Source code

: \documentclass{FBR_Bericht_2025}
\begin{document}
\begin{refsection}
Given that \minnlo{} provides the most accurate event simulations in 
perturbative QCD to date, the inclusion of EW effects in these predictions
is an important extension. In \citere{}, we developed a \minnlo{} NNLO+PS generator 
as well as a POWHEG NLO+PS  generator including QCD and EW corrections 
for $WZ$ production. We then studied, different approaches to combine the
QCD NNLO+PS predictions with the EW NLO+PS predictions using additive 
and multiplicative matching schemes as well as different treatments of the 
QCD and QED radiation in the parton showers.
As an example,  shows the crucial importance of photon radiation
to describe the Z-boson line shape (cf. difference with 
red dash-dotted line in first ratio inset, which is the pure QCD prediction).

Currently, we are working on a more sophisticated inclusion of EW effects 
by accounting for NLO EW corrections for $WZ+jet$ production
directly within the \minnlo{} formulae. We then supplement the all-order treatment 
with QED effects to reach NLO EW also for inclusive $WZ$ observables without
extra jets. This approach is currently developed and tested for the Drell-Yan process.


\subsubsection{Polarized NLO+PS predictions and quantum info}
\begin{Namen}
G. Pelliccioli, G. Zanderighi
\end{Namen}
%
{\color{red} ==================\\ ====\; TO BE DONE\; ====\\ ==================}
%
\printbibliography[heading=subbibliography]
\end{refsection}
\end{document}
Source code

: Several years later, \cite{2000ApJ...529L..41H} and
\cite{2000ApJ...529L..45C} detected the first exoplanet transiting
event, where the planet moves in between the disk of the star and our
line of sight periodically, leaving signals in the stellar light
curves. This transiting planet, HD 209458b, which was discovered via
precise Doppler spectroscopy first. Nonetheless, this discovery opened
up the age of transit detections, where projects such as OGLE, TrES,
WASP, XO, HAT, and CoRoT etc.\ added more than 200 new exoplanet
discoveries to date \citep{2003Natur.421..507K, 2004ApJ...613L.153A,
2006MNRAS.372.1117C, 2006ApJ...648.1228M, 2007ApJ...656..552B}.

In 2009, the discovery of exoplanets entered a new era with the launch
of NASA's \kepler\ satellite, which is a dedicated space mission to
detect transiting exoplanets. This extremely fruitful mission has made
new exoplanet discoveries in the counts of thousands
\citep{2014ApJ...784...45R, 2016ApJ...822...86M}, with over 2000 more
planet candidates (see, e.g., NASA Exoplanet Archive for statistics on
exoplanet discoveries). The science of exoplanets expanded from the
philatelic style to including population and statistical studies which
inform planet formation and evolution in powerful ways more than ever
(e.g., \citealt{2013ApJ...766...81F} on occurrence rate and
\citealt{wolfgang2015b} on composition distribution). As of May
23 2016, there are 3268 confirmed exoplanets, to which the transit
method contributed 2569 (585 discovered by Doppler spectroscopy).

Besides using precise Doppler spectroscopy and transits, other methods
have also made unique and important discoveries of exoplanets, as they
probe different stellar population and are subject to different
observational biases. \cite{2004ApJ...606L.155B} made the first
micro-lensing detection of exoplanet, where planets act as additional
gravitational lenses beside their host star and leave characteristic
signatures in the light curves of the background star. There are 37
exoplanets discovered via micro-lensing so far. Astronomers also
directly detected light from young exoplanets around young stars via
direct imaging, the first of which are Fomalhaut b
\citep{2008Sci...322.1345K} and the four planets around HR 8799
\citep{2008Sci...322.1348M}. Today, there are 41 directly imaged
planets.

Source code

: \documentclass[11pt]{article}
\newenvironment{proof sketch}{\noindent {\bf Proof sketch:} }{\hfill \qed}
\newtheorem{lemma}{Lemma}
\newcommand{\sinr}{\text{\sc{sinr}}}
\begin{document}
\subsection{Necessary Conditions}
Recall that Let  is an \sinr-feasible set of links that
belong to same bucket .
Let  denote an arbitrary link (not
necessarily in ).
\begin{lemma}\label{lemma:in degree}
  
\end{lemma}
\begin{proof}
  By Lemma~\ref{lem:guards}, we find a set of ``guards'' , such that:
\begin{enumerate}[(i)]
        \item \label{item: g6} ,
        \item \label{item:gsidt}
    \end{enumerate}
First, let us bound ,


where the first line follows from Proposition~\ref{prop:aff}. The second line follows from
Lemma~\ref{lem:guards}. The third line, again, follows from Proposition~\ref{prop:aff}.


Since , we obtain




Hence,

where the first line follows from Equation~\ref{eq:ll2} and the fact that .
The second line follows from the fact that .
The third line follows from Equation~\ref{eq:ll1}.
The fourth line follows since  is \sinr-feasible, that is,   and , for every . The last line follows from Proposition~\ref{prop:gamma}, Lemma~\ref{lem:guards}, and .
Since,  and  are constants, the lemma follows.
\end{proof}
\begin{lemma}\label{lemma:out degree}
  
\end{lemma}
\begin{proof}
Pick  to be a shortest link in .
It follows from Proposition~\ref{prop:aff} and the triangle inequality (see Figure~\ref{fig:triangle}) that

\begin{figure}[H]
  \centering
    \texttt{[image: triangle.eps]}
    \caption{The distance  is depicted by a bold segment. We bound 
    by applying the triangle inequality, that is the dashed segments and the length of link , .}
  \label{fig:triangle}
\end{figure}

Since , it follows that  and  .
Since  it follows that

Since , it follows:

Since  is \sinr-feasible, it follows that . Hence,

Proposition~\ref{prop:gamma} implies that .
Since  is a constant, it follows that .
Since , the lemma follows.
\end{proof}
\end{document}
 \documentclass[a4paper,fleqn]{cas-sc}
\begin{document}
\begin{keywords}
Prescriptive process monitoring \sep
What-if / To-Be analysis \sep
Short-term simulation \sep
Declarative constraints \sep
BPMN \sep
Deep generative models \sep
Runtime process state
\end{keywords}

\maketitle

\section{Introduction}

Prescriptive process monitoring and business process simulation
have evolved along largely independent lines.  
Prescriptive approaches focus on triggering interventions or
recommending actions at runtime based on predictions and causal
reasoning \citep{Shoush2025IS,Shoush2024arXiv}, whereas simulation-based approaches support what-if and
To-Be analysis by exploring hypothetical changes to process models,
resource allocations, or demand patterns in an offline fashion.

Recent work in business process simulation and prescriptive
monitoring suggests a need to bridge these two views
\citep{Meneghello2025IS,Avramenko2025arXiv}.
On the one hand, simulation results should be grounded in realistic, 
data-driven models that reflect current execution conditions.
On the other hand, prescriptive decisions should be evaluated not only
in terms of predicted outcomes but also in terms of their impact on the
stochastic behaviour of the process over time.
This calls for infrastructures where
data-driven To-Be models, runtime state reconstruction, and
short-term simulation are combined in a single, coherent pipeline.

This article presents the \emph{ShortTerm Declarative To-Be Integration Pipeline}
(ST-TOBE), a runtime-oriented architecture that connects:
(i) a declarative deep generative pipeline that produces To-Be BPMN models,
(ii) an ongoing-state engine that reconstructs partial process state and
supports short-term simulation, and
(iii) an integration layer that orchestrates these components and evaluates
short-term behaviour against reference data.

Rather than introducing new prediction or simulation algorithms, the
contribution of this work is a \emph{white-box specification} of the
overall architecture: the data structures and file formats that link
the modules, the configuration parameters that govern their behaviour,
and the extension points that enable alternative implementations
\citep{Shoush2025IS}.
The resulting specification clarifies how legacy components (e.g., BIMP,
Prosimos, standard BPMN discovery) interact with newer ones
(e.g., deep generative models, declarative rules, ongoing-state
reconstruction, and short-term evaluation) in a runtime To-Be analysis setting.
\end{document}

> _What you are asked to do_:
Among the records above, repeat exactly the line with "(ii) an ongoing-state", the line with "Rather than introducing", and every line in between, and only those.

> _Answer box_:
(ii) an ongoing-state engine that reconstructs partial process state and
supports short-term simulation, and
(iii) an integration layer that orchestrates these components and evaluates
short-term behaviour against reference data.

Rather than introducing new prediction or simulation algorithms, the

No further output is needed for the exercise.